-- Try it --
Below are several entries. Transcribe exactly those lines that fall from the one with "34 | 7% | 93%" through the one with "41 | 1.1% | 1.4%", end lines included.

-- Records provided --
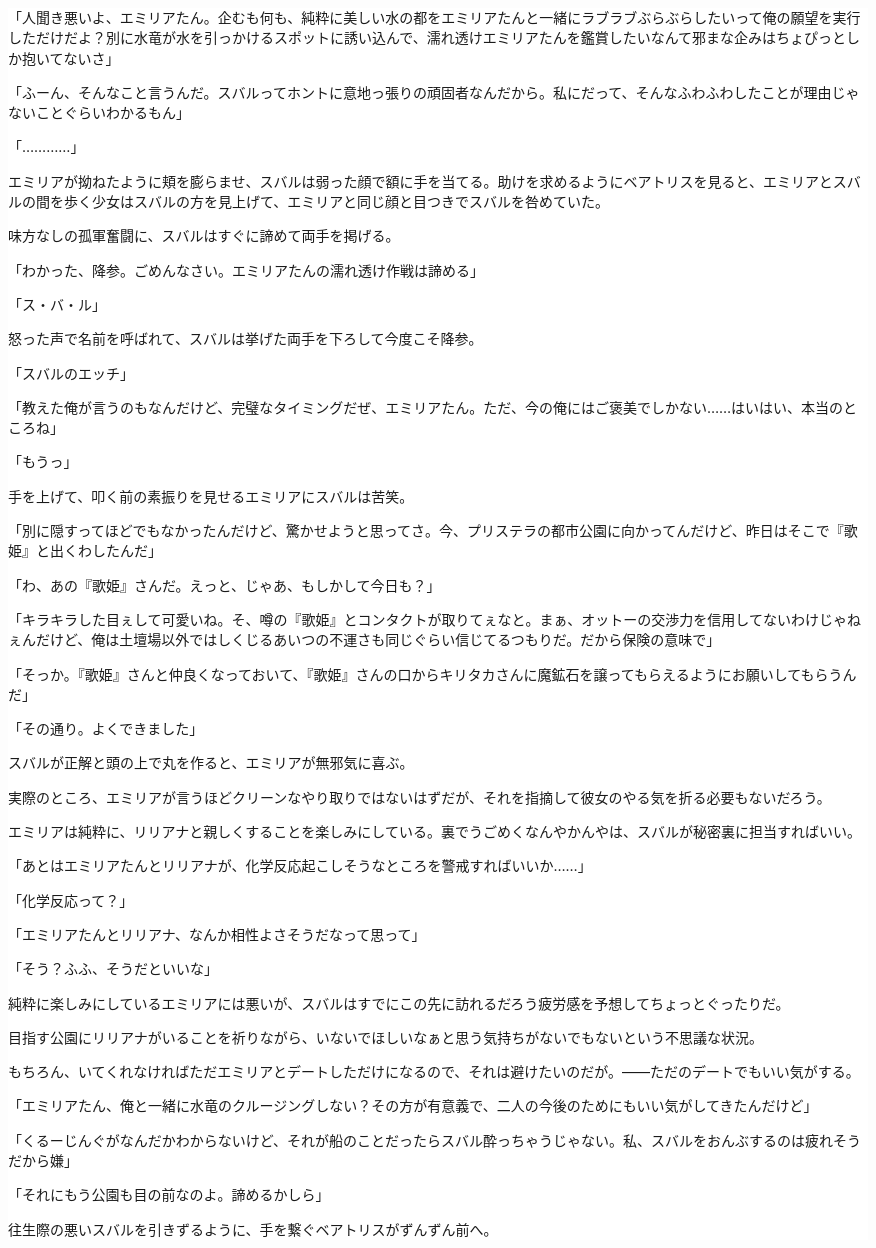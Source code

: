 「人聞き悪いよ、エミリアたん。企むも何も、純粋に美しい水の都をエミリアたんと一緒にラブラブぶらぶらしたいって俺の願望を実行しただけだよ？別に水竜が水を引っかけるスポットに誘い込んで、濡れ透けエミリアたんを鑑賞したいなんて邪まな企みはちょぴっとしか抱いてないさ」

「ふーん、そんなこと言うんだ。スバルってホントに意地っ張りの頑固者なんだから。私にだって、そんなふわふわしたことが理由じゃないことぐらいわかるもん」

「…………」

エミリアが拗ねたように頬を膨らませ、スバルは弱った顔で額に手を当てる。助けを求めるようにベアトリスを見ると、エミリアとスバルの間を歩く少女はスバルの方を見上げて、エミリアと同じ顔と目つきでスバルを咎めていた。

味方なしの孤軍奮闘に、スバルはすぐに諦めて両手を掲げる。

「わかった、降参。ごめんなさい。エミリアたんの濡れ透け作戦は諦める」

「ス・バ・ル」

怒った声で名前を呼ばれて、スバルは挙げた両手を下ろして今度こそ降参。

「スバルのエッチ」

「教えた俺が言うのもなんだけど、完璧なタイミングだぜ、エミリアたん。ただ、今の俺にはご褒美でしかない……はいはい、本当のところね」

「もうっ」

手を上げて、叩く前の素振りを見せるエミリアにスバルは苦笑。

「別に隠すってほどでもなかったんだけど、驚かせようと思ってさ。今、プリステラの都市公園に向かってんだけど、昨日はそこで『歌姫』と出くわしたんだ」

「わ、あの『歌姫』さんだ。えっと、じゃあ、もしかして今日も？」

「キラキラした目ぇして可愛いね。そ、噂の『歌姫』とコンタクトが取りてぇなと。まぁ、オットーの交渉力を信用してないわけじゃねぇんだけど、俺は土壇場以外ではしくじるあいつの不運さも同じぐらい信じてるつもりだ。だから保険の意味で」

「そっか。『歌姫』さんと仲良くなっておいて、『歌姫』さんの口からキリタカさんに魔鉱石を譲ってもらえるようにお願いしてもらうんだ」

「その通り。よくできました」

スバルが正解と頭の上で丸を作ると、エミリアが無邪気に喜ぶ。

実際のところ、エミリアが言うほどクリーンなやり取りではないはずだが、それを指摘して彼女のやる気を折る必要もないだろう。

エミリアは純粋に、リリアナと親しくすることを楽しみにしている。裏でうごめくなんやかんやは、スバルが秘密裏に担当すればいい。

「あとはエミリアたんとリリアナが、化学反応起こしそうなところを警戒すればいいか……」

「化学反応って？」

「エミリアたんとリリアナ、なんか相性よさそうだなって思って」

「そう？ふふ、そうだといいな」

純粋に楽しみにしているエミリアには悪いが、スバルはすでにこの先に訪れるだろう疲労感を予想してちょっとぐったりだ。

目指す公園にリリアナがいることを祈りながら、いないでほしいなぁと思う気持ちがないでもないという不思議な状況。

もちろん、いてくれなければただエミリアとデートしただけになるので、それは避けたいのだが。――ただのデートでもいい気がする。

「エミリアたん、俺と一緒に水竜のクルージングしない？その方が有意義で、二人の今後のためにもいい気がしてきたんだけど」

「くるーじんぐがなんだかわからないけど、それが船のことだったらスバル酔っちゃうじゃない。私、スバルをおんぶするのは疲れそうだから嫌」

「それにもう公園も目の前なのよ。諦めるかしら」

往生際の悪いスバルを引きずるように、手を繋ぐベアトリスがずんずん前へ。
* * *
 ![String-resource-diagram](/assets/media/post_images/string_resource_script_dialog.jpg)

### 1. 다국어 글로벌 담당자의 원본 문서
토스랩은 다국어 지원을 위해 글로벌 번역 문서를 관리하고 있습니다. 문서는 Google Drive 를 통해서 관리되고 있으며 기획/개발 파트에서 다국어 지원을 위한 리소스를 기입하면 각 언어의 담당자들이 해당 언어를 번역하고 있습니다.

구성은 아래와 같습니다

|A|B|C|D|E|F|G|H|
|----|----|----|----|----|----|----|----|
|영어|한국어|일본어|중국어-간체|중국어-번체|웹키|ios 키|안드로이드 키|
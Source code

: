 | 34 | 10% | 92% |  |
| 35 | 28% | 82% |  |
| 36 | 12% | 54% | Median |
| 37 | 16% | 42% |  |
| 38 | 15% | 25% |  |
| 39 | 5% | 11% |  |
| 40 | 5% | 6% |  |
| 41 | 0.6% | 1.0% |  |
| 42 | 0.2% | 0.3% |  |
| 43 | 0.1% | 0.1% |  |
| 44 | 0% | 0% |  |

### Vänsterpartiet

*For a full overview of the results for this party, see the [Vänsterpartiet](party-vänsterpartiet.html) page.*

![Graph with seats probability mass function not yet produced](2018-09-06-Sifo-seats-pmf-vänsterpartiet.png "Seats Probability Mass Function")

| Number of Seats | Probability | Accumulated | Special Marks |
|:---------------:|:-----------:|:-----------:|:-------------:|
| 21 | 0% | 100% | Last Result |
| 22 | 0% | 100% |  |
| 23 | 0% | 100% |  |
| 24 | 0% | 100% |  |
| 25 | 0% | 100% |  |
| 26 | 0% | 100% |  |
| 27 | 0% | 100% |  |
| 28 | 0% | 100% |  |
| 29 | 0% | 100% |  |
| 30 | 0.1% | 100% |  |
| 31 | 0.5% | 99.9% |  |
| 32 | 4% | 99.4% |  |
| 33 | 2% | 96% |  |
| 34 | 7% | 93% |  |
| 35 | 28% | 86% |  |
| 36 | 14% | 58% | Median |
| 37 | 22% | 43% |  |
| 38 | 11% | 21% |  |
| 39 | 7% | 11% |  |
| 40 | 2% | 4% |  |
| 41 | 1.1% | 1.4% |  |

-- Answer box --
| 34 | 7% | 93% |  |
| 35 | 28% | 86% |  |
| 36 | 14% | 58% | Median |
| 37 | 22% | 43% |  |
| 38 | 11% | 21% |  |
| 39 | 7% | 11% |  |
| 40 | 2% | 4% |  |
| 41 | 1.1% | 1.4% |  |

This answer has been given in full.